YOUR GOAL
Scan the records that follow, and whenever a line has the word "operator", copy it.

Entries taken from a collection
#####
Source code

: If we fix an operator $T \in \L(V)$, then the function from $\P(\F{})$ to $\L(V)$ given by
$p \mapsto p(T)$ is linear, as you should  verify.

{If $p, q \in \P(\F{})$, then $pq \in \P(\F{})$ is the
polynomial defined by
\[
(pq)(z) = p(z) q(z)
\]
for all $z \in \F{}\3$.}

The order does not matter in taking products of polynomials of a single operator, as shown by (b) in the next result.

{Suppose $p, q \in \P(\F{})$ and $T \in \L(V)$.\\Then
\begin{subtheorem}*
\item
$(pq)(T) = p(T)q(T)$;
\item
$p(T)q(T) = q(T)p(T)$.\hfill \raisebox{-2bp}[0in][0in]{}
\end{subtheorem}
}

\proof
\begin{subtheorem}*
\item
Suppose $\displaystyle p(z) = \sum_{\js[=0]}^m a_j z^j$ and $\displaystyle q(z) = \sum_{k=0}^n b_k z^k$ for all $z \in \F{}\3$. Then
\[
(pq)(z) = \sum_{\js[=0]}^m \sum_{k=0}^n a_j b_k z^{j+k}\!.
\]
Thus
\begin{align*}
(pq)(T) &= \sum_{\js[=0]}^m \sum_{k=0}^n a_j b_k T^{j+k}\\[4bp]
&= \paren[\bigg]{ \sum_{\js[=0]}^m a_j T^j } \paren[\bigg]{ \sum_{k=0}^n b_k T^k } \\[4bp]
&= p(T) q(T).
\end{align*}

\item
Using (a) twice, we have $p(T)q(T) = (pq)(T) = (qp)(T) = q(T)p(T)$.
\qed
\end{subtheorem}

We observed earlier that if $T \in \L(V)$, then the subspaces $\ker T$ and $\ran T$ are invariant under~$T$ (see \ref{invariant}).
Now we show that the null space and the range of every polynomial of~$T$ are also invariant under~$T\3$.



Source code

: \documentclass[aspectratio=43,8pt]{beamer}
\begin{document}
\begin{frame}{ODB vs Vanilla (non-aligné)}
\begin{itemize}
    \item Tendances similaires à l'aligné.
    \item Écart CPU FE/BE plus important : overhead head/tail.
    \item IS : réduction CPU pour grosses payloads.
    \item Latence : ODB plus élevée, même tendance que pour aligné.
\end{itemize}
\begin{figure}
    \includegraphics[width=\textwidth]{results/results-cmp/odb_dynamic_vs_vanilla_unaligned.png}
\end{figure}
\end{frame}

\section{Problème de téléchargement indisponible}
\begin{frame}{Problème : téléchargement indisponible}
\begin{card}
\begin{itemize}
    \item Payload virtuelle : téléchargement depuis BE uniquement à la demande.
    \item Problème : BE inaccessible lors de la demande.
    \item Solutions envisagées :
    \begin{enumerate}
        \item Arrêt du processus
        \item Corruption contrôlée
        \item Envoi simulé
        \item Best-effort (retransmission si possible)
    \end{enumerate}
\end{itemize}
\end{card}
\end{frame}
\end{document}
#####
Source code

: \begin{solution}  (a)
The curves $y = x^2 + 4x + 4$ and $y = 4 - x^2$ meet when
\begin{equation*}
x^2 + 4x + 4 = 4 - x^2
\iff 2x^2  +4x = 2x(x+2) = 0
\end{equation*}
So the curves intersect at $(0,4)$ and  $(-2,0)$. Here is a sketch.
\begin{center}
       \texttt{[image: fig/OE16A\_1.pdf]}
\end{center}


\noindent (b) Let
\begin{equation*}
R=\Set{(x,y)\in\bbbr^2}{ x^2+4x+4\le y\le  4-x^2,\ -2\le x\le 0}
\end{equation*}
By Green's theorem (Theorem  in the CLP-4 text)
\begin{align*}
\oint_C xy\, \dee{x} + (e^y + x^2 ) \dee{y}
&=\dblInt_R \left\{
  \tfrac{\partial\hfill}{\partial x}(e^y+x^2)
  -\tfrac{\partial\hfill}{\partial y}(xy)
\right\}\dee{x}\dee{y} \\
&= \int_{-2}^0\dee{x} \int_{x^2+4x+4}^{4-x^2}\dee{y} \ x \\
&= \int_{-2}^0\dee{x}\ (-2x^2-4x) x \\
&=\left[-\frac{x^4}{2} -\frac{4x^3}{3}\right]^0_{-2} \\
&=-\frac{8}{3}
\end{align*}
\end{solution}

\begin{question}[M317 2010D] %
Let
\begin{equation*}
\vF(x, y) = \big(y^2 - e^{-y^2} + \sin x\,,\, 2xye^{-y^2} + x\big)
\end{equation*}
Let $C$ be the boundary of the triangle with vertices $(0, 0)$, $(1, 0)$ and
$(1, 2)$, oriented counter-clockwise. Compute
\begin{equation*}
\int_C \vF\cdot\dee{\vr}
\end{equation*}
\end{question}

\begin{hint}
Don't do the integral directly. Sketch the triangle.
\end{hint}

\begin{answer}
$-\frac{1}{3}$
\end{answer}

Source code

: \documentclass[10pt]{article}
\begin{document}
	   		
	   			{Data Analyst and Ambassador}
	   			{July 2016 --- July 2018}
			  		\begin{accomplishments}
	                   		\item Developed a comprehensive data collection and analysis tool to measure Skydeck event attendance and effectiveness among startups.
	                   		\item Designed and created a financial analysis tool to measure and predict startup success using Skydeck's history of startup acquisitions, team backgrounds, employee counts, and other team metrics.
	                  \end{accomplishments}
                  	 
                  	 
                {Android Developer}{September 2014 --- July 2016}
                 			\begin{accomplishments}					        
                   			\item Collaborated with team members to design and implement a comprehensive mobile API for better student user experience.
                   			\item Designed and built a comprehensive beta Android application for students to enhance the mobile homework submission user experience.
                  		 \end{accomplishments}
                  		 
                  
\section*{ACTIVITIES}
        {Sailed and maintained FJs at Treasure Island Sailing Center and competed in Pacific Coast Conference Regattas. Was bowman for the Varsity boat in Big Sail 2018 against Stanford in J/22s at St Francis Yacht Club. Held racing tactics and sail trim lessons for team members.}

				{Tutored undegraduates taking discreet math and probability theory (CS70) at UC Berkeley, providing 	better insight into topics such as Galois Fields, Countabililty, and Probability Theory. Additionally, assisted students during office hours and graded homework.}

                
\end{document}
#####
ANSWER BELOW
: If we fix an operator $T \in \L(V)$, then the function from $\P(\F{})$ to $\L(V)$ given by
The order does not matter in taking products of polynomials of a single operator, as shown by (b) in the next result.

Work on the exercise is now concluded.